一田:ファクトチェックやプラットフォーム事業者の管理は絶対に必要です。ただし、決め手になる解決策ではありません。

津田:ほかにも一田さんはフェイクニュースの問題を「最強の非対称だ」とおっしゃっています。ニュースの発信側と受信側の力関係が非対称なので、対策はやらないよりかやったほうがまし、だけど、あまりにもニュースを悪用しようとする人たちの影響力や能力が大きすぎるので、焼け石に水にしかならないと……。

一田 そうです。あとは泥仕合になるだけです。

津田:今までのフェイクニュースの問題はTwitterやFacebookで拡散しました。これらはある意味では公開情報なので外部から検証できる。これからは海外でよく使われている(中身が外部からわからないSNSアプリ)ワッツアップの問題が大きくなる。ワッツアップは検閲できないような強力な暗号を使っていて、外部から見られない。しかも強力なグループができてしまう。ここでデマが流れる。昔チェーンメールの問題がありましたけど、それの「超強力版」というべきものです。

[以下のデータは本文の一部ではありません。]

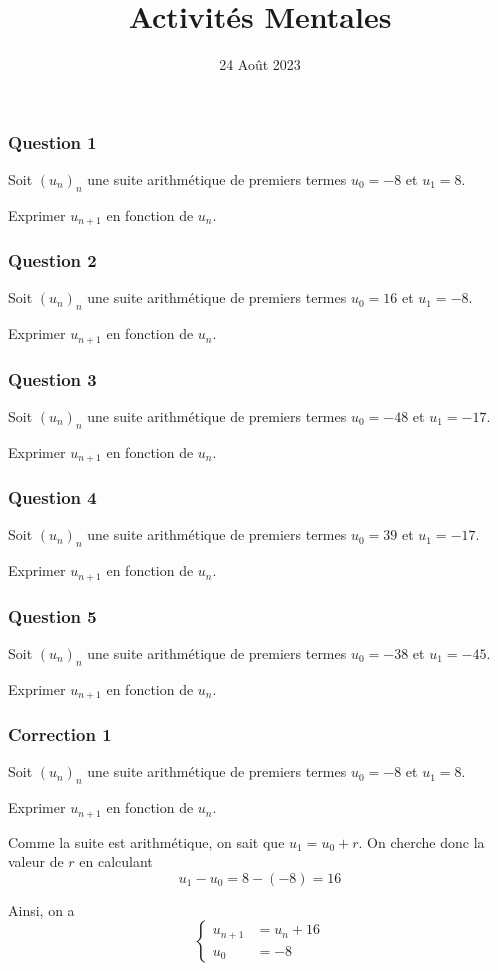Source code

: \documentclass[15pt, mathserif]{beamer}
\title{Activités Mentales}
\date{24 Août 2023}
\begin{document}
\begin{frame}
    \titlepage
\end{frame}

\begin{frame} 
	\frametitle{Question 1}
Soit $(u_n)_n$ une suite arithmétique de premiers termes $u_0=-8$ et $u_1=8$. 
 
 Exprimer $u_{n+1}$ en fonction de $u_n$.\end{frame}


\begin{frame} 
	\frametitle{Question 2}
Soit $(u_n)_n$ une suite arithmétique de premiers termes $u_0=16$ et $u_1=-8$. 
 
 Exprimer $u_{n+1}$ en fonction de $u_n$.\end{frame}


\begin{frame} 
	\frametitle{Question 3}
Soit $(u_n)_n$ une suite arithmétique de premiers termes $u_0=-48$ et $u_1=-17$. 
 
 Exprimer $u_{n+1}$ en fonction de $u_n$.\end{frame}


\begin{frame} 
	\frametitle{Question 4}
Soit $(u_n)_n$ une suite arithmétique de premiers termes $u_0=39$ et $u_1=-17$. 
 
 Exprimer $u_{n+1}$ en fonction de $u_n$.\end{frame}


\begin{frame} 
	\frametitle{Question 5}
Soit $(u_n)_n$ une suite arithmétique de premiers termes $u_0=-38$ et $u_1=-45$. 
 
 Exprimer $u_{n+1}$ en fonction de $u_n$.\end{frame}


\begin{frame}
\vspace{-10mm}
	\frametitle{Correction 1}
Soit $(u_n)_n$ une suite arithmétique de premiers termes $u_0=-8$ et $u_1=8$. 
 
 Exprimer $u_{n+1}$ en fonction de $u_n$. 
 
 \vspace*{1cm} 
 
 Comme la suite est arithmétique, on sait que $u_1=u_0+r$. On cherche donc la valeur de $r$ en calculant $$u_1-u_0=8-\left(-8\right)=16$$ 
 
 Ainsi, on a $$ \left\{ 
 \begin{array}{ll} 
 u_{n+1} &= u_n +16 \\ 
 u_0 & = -8 
 \end{array} 
 \right. $$ 
 \end{frame}
\end{document}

昨年の沖縄県知事選で流れていたデマはTwitter上なので、あとから沖縄タイムスなどの報道機関がリアルタイムに検証できましたが、ワッツアップに流れるデマは、ワッツアップに参加している人が報道機関に情報提供しない限り検証が不可能です。ワッツアップの中で流れたデマやフェイクニュースで、インドではリンチ殺人が起きている。メキシコでも誤解がもとになって無関係の人が火あぶりに遭う事件なども起きている。おそらくこのあいだの沖縄県知事選でも、LINEグループやFacebookグループのように外からは見られないクローズドなメッセージングサービス上でデマが飛び交っていたのではないかと僕は見ています。

一田:私はFacebookほどの企業が自分たちのしていることに無自覚だったとは考えられません。インターネットが普及してないところに、Facebookが無償でインターネットを提供している。そこで現地の人がワッツアップなどを利用すると、デマが飛び交って、殺人事件が起きたり暴動につながったりする。

ネット後進国で起きている「地獄」

こういった現象は特に後進国に顕著です。ネットが今まで普及していなかったところで、地獄のようなことが起きています。私の本では東南アジアの事例を取り上げていますが、多くの国でワッツアップを経由した情報をもとにフェイクニュースやネット世論操作が行われており、ネット世論操作専門のPR会社もできています。完全に社会の仕組みの一部になっているんです。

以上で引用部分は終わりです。